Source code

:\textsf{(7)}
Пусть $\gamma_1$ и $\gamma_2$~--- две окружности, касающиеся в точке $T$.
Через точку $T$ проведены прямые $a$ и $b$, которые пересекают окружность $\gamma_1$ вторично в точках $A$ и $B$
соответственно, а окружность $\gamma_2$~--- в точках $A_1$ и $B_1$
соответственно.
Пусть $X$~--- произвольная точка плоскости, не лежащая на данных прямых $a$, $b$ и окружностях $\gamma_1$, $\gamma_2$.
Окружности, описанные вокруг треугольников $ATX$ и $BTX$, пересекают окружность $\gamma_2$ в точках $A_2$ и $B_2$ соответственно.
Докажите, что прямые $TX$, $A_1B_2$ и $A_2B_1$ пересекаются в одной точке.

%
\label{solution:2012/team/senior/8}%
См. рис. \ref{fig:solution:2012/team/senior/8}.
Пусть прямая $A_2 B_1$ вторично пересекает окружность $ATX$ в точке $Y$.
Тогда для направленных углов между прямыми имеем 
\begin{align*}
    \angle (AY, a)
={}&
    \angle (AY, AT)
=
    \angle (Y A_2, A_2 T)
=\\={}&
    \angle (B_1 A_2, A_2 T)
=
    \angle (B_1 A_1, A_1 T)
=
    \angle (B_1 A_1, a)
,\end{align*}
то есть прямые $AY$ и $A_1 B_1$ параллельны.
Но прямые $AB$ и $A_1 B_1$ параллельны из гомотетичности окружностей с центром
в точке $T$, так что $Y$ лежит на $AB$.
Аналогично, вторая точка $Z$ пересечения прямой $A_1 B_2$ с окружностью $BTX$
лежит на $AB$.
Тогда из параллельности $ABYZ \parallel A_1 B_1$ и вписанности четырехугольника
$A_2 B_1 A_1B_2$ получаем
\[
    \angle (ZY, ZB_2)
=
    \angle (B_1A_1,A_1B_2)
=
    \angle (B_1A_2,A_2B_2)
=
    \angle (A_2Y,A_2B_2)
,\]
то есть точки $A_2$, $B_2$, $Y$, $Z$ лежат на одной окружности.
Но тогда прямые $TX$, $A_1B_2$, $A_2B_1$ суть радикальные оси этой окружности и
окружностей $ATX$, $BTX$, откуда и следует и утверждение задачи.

[Aim of the task]
Give back the entire listing, line for line, exactly as it stands.

[Solved problem]
Source code

:\textsf{(7)}
Пусть $\gamma_1$ и $\gamma_2$~--- две окружности, касающиеся в точке $T$.
Через точку $T$ проведены прямые $a$ и $b$, которые пересекают окружность $\gamma_1$ вторично в точках $A$ и $B$
соответственно, а окружность $\gamma_2$~--- в точках $A_1$ и $B_1$
соответственно.
Пусть $X$~--- произвольная точка плоскости, не лежащая на данных прямых $a$, $b$ и окружностях $\gamma_1$, $\gamma_2$.
Окружности, описанные вокруг треугольников $ATX$ и $BTX$, пересекают окружность $\gamma_2$ в точках $A_2$ и $B_2$ соответственно.
Докажите, что прямые $TX$, $A_1B_2$ и $A_2B_1$ пересекаются в одной точке.

%
\label{solution:2012/team/senior/8}%
См. рис. \ref{fig:solution:2012/team/senior/8}.
Пусть прямая $A_2 B_1$ вторично пересекает окружность $ATX$ в точке $Y$.
Тогда для направленных углов между прямыми имеем 
\begin{align*}
    \angle (AY, a)
={}&
    \angle (AY, AT)
=
    \angle (Y A_2, A_2 T)
=\\={}&
    \angle (B_1 A_2, A_2 T)
=
    \angle (B_1 A_1, A_1 T)
=
    \angle (B_1 A_1, a)
,\end{align*}
то есть прямые $AY$ и $A_1 B_1$ параллельны.
Но прямые $AB$ и $A_1 B_1$ параллельны из гомотетичности окружностей с центром
в точке $T$, так что $Y$ лежит на $AB$.
Аналогично, вторая точка $Z$ пересечения прямой $A_1 B_2$ с окружностью $BTX$
лежит на $AB$.
Тогда из параллельности $ABYZ \parallel A_1 B_1$ и вписанности четырехугольника
$A_2 B_1 A_1B_2$ получаем
\[
    \angle (ZY, ZB_2)
=
    \angle (B_1A_1,A_1B_2)
=
    \angle (B_1A_2,A_2B_2)
=
    \angle (A_2Y,A_2B_2)
,\]
то есть точки $A_2$, $B_2$, $Y$, $Z$ лежат на одной окружности.
Но тогда прямые $TX$, $A_1B_2$, $A_2B_1$ суть радикальные оси этой окружности и
окружностей $ATX$, $BTX$, откуда и следует и утверждение задачи.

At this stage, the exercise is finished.